▸ What you have to do
Each line of the data should be duplicated precisely.

(Records provided begins)

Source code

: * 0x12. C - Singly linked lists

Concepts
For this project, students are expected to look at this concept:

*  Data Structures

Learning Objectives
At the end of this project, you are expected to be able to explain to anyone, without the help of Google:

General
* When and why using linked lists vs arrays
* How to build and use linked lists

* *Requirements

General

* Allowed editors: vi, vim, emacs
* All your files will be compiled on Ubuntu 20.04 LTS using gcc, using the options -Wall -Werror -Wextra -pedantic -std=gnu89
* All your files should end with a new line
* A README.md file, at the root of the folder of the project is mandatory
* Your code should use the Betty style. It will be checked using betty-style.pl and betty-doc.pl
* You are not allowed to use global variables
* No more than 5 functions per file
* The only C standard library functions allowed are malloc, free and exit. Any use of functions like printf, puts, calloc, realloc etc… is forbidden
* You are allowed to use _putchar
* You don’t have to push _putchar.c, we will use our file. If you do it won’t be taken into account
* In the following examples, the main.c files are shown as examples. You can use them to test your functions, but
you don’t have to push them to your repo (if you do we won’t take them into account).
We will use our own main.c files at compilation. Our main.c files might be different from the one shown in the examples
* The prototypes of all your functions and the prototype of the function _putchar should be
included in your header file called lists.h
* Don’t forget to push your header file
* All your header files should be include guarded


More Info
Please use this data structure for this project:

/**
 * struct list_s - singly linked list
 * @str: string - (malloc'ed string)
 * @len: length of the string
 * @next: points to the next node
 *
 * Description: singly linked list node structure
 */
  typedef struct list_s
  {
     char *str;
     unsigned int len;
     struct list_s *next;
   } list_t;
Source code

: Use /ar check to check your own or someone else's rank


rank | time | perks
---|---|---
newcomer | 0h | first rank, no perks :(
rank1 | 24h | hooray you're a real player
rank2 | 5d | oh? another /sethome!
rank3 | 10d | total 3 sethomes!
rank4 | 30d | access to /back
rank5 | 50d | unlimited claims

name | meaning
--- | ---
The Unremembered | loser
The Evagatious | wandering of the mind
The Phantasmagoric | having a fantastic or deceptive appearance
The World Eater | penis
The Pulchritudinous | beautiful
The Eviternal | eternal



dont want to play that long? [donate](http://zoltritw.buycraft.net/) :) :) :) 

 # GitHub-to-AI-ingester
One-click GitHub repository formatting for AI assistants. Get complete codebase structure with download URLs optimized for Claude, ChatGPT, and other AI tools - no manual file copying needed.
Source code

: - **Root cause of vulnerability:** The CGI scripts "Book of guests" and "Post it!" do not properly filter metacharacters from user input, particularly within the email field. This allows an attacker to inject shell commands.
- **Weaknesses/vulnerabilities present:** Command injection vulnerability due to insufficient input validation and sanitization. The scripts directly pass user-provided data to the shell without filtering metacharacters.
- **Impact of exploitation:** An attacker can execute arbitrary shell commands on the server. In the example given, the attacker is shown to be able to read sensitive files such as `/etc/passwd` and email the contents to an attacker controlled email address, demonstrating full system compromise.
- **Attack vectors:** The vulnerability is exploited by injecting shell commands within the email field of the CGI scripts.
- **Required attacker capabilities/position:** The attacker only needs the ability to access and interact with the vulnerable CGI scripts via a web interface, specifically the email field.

(Records provided ends)

▸ Response area
Source code

: * 0x12. C - Singly linked lists

Concepts
For this project, students are expected to look at this concept:

*  Data Structures

Learning Objectives
At the end of this project, you are expected to be able to explain to anyone, without the help of Google:

General
* When and why using linked lists vs arrays
* How to build and use linked lists

* *Requirements

General

* Allowed editors: vi, vim, emacs
* All your files will be compiled on Ubuntu 20.04 LTS using gcc, using the options -Wall -Werror -Wextra -pedantic -std=gnu89
* All your files should end with a new line
* A README.md file, at the root of the folder of the project is mandatory
* Your code should use the Betty style. It will be checked using betty-style.pl and betty-doc.pl
* You are not allowed to use global variables
* No more than 5 functions per file
* The only C standard library functions allowed are malloc, free and exit. Any use of functions like printf, puts, calloc, realloc etc… is forbidden
* You are allowed to use _putchar
* You don’t have to push _putchar.c, we will use our file. If you do it won’t be taken into account
* In the following examples, the main.c files are shown as examples. You can use them to test your functions, but
you don’t have to push them to your repo (if you do we won’t take them into account).
We will use our own main.c files at compilation. Our main.c files might be different from the one shown in the examples
* The prototypes of all your functions and the prototype of the function _putchar should be
included in your header file called lists.h
* Don’t forget to push your header file
* All your header files should be include guarded


More Info
Please use this data structure for this project:

/**
 * struct list_s - singly linked list
 * @str: string - (malloc'ed string)
 * @len: length of the string
 * @next: points to the next node
 *
 * Description: singly linked list node structure
 */
  typedef struct list_s
  {
     char *str;
     unsigned int len;
     struct list_s *next;
   } list_t;
Source code

: Use /ar check to check your own or someone else's rank


rank | time | perks
---|---|---
newcomer | 0h | first rank, no perks :(
rank1 | 24h | hooray you're a real player
rank2 | 5d | oh? another /sethome!
rank3 | 10d | total 3 sethomes!
rank4 | 30d | access to /back
rank5 | 50d | unlimited claims

name | meaning
--- | ---
The Unremembered | loser
The Evagatious | wandering of the mind
The Phantasmagoric | having a fantastic or deceptive appearance
The World Eater | penis
The Pulchritudinous | beautiful
The Eviternal | eternal



dont want to play that long? [donate](http://zoltritw.buycraft.net/) :) :) :) 

 # GitHub-to-AI-ingester
One-click GitHub repository formatting for AI assistants. Get complete codebase structure with download URLs optimized for Claude, ChatGPT, and other AI tools - no manual file copying needed.
Source code

: - **Root cause of vulnerability:** The CGI scripts "Book of guests" and "Post it!" do not properly filter metacharacters from user input, particularly within the email field. This allows an attacker to inject shell commands.
- **Weaknesses/vulnerabilities present:** Command injection vulnerability due to insufficient input validation and sanitization. The scripts directly pass user-provided data to the shell without filtering metacharacters.
- **Impact of exploitation:** An attacker can execute arbitrary shell commands on the server. In the example given, the attacker is shown to be able to read sensitive files such as `/etc/passwd` and email the contents to an attacker controlled email address, demonstrating full system compromise.
- **Attack vectors:** The vulnerability is exploited by injecting shell commands within the email field of the CGI scripts.
- **Required attacker capabilities/position:** The attacker only needs the ability to access and interact with the vulnerable CGI scripts via a web interface, specifically the email field.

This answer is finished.